Demonstrators rallied near the White House and across the city centre on Saturday in a march sponsored by a coalition of anti-war groups, led by military veterans and activists.
The protesters chanted anti-war slogans and waved signs that read "We need jobs and schools, not war", as they called for an end to the wars in Iraq and Afghanistan.
"This is a disgrace that this country, seven years after the invasion of Iraq, is still in that country and is upping things in Afghanistan," Maria Allwine, one of the protesters, told the Reuters news agency.
"It is wrong. Innocent people die," she said.
Protesters arrested
Police arrested at least eight people at the end of the march after the group laid mock coffins at a fence outside the White House.
Police said the protesters had defied orders to clear the pavement in front of the White House, and said they faced charges of failure to obey a lawful order.

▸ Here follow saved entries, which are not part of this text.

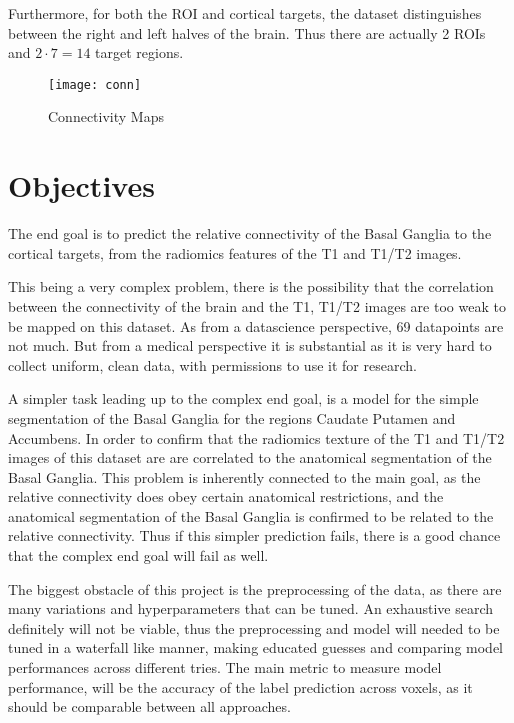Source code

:Furthermore, for both the \ac{ROI} and cortical targets, the dataset distinguishes between the right and left halves of the brain. Thus there are actually 2 \ac{ROI}s and $2 \cdot 7=14$ target regions.

\begin{figure}[H]
\centering
\texttt{[image: conn]}
\caption{Connectivity Maps}
\label{fig:conn}
\end{figure}

\section{Objectives}

The end goal is to predict the relative connectivity of the Basal Ganglia to the cortical targets, from the radiomics features of the T1 and T1/T2 images.\par

This being a very complex problem, there is the possibility that the correlation between the connectivity of the brain and the T1, T1/T2 images are too weak to be mapped on this dataset. As from a datascience perspective, 69 datapoints are not much. But from a medical perspective it is substantial as it is very hard to collect uniform, clean data, with permissions to use it for research.\par

A simpler task leading up to the complex end goal, is a model for the simple segmentation of the Basal Ganglia for the regions Caudate Putamen and Accumbens. In order to confirm that the radiomics texture of the T1 and T1/T2 images of this dataset are are correlated to the anatomical segmentation of the Basal Ganglia. This problem is inherently connected to the main goal, as the relative connectivity does obey certain anatomical restrictions, and the anatomical segmentation of the Basal Ganglia is confirmed to be related to the relative connectivity. Thus if this simpler prediction fails, there is a good chance that the complex end goal will fail as well.\par

The biggest obstacle of this project is the preprocessing of the data, as there are many variations and hyperparameters that can be tuned. An exhaustive search definitely will not be viable, thus the preprocessing and model will needed to be tuned in a waterfall like manner, making educated guesses and comparing model performances across different tries. The main metric to measure model performance, will be the accuracy of the label prediction across voxels, as it should be comparable between all approaches.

The exact number of protesters was unclear but the rally drew a smaller crowd than the tens of thousands who marched against the war in 2006 and 2007under the administration of George Bush, the former US president.
"Obama policies in Iraq and Afghanistan are as criminal as Bush's," Mathhis Chiroux, a member of a group called the Iraqi Veterans Against the War, said, referring to Barack Obama, the US president.
"The US machine produces war regardless of who is president. We are killing innocents," the AFP news agency quoted him as saying.
Demonstrations were also held in the US states of New York and California among other places on Saturday.
Despite the protests, some analysts criticized the US media for failing to highlight awareness of the seventh anniversary of the start of the Iraq war.
PHOTO CAPTION
Demonstrators march during an anti-war protest in Washington, DC.